Child Identity Theft

Identity theft can happen to anyone, including children.
Unfortunately, child identity theft often goes unnoticed for years, well after the damage has already been done.

 

Understanding ID theft

So what is ID theft? Identity theft occurs anytime a criminal acquires your personal information without your permission. Criminals frequently use this information to commit fraud, such as applying for a loan or opening a new credit card account in your name.
Child Identity Theft Victim
Children may not have bank accounts for thieves to hack, but they can still become victims of identity theft and fraud. For instance, if a thief acquires a minor’s Social Security Number (SSN), he or she can then use it to commit identity fraud. Criminals can acquire a child’s Social Security number (SSN) in a variety of ways, including through a data breach within a school, government or doctor’s office. Unfortunately, because your child’s personal information passes through many different organizations, it can be hard to know whether it is always being handled securely.

 

Child ID theft: Warning signs

Because children do not regularly monitor their credit or attempt to open new lines of credit, they may not realize that their identity has been compromised until years after the fact. Here are a few warning signs that could indicate your child is a victim of ID theft:

  • He or she receives pre-approved credit card offers through the mail.
  • He or she gets a notice from the IRS stating that his/her SSN was used on another tax return.
  • He or she receives unexpected bills or statements in the mail.

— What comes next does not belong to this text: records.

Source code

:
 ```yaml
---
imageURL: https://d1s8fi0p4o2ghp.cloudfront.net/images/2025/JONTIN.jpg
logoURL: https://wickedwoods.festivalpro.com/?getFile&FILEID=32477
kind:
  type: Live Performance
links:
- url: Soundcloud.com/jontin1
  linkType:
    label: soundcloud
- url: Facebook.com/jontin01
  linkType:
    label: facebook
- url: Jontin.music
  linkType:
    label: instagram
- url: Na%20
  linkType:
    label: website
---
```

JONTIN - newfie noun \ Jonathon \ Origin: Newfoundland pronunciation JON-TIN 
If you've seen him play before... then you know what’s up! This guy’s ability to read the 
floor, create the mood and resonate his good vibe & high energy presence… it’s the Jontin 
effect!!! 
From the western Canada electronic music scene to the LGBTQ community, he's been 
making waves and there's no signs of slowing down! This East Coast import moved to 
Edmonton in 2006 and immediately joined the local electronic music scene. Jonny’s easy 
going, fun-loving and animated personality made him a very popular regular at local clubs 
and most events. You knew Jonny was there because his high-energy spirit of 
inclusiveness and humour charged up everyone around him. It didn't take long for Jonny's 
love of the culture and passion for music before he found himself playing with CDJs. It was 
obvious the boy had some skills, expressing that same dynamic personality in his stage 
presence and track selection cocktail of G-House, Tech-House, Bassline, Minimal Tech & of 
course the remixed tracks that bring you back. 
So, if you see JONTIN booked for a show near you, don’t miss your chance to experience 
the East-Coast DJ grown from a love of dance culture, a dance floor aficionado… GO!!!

If you suspect that your child could be a victim, you should act as quickly as possible to begin resolving the situation. Here are the steps you should take to help a child ID theft victim:

  • Contact each of the three national credit bureaus and inform them of the situation. Ask them to remove any accounts or collection notices under the child’s name.
  • Place an initial fraud alert with one of the bureaus (each bureau is required to notify the other two).
  • Place a credit freeze on your child’s account.
  • Contact the FTC (Federal Trade Commission) to report the incident.
  • Follow up with any bank, creditors or businesses where the information was used fraudulently.

 

Child identity theft protection

Fortunately, there are a few ways you can help protect your child’s identity from being compromised. Some proivders offer identity theft protection services for minors, such as LifeLock Junior™. These services include proactive features, such as credit file verification and black market website surveillance. In addition to the help of an identity theft protection company, there are a few precautions you can take on your own. The most important thing you can do is be cautious about who you share your child’s personal information with. Disclose his or her personal information only when it is absolutely necessary.